### Records to use
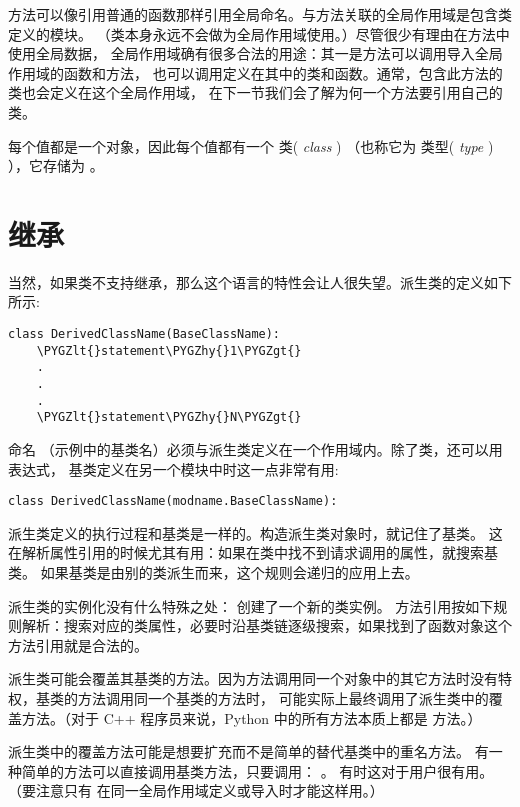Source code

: \documentclass[a4paper,10pt,english]{sphinxmanual}
\def\PYGZlt{\char`\<}
\def\PYGZgt{\char`\>}
\def\PYGZhy{\char`\-}
\begin{document}
方法可以像引用普通的函数那样引用全局命名。与方法关联的全局作用域是包含类定义的模块。
（类本身永远不会做为全局作用域使用。）尽管很少有理由在方法中使用全局数据，
全局作用域确有很多合法的用途：其一是方法可以调用导入全局作用域的函数和方法，
也可以调用定义在其中的类和函数。通常，包含此方法的类也会定义在这个全局作用域，
在下一节我们会了解为何一个方法要引用自己的类。

每个值都是一个对象，因此每个值都有一个 类( \emph{class} ) （也称它为 类型( \emph{type} ) ），它存储为  。


\section{继承}
\label{classes:tut-inheritance}\label{classes:id12}
当然，如果类不支持继承，那么这个语言的特性会让人很失望。派生类的定义如下所示:

\begin{Verbatim}[commandchars=\\\{\}]
class DerivedClassName(BaseClassName):
    \PYGZlt{}statement\PYGZhy{}1\PYGZgt{}
    .
    .
    .
    \PYGZlt{}statement\PYGZhy{}N\PYGZgt{}
\end{Verbatim}

命名  （示例中的基类名）必须与派生类定义在一个作用域内。除了类，还可以用表达式，
基类定义在另一个模块中时这一点非常有用:

\begin{Verbatim}[commandchars=\\\{\}]
class DerivedClassName(modname.BaseClassName):
\end{Verbatim}

派生类定义的执行过程和基类是一样的。构造派生类对象时，就记住了基类。
这在解析属性引用的时候尤其有用：如果在类中找不到请求调用的属性，就搜索基类。
如果基类是由别的类派生而来，这个规则会递归的应用上去。

派生类的实例化没有什么特殊之处：  创建了一个新的类实例。
方法引用按如下规则解析：搜索对应的类属性，必要时沿基类链逐级搜索，如果找到了函数对象这个方法引用就是合法的。

派生类可能会覆盖其基类的方法。因为方法调用同一个对象中的其它方法时没有特权，基类的方法调用同一个基类的方法时，
可能实际上最终调用了派生类中的覆盖方法。（对于 C++ 程序员来说，Python 中的所有方法本质上都是  方法。）

派生类中的覆盖方法可能是想要扩充而不是简单的替代基类中的重名方法。
有一种简单的方法可以直接调用基类方法，只要调用： 。
有时这对于用户很有用。（要注意只有  在同一全局作用域定义或导入时才能这样用。）
\end{document}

### Exercise objective
Reproduce the listing exactly, but keep its images out of the copy.

### Written response
Source code

: \documentclass[a4paper,10pt,english]{sphinxmanual}
\def\PYGZlt{\char`\<}
\def\PYGZgt{\char`\>}
\def\PYGZhy{\char`\-}
\begin{document}
方法可以像引用普通的函数那样引用全局命名。与方法关联的全局作用域是包含类定义的模块。
（类本身永远不会做为全局作用域使用。）尽管很少有理由在方法中使用全局数据，
全局作用域确有很多合法的用途：其一是方法可以调用导入全局作用域的函数和方法，
也可以调用定义在其中的类和函数。通常，包含此方法的类也会定义在这个全局作用域，
在下一节我们会了解为何一个方法要引用自己的类。

每个值都是一个对象，因此每个值都有一个 类( \emph{class} ) （也称它为 类型( \emph{type} ) ），它存储为  。


\section{继承}
\label{classes:tut-inheritance}\label{classes:id12}
当然，如果类不支持继承，那么这个语言的特性会让人很失望。派生类的定义如下所示:

\begin{Verbatim}[commandchars=\\\{\}]
class DerivedClassName(BaseClassName):
    \PYGZlt{}statement\PYGZhy{}1\PYGZgt{}
    .
    .
    .
    \PYGZlt{}statement\PYGZhy{}N\PYGZgt{}
\end{Verbatim}

命名  （示例中的基类名）必须与派生类定义在一个作用域内。除了类，还可以用表达式，
基类定义在另一个模块中时这一点非常有用:

\begin{Verbatim}[commandchars=\\\{\}]
class DerivedClassName(modname.BaseClassName):
\end{Verbatim}

派生类定义的执行过程和基类是一样的。构造派生类对象时，就记住了基类。
这在解析属性引用的时候尤其有用：如果在类中找不到请求调用的属性，就搜索基类。
如果基类是由别的类派生而来，这个规则会递归的应用上去。

派生类的实例化没有什么特殊之处：  创建了一个新的类实例。
方法引用按如下规则解析：搜索对应的类属性，必要时沿基类链逐级搜索，如果找到了函数对象这个方法引用就是合法的。

派生类可能会覆盖其基类的方法。因为方法调用同一个对象中的其它方法时没有特权，基类的方法调用同一个基类的方法时，
可能实际上最终调用了派生类中的覆盖方法。（对于 C++ 程序员来说，Python 中的所有方法本质上都是  方法。）

派生类中的覆盖方法可能是想要扩充而不是简单的替代基类中的重名方法。
有一种简单的方法可以直接调用基类方法，只要调用： 。
有时这对于用户很有用。（要注意只有  在同一全局作用域定义或导入时才能这样用。）
\end{document}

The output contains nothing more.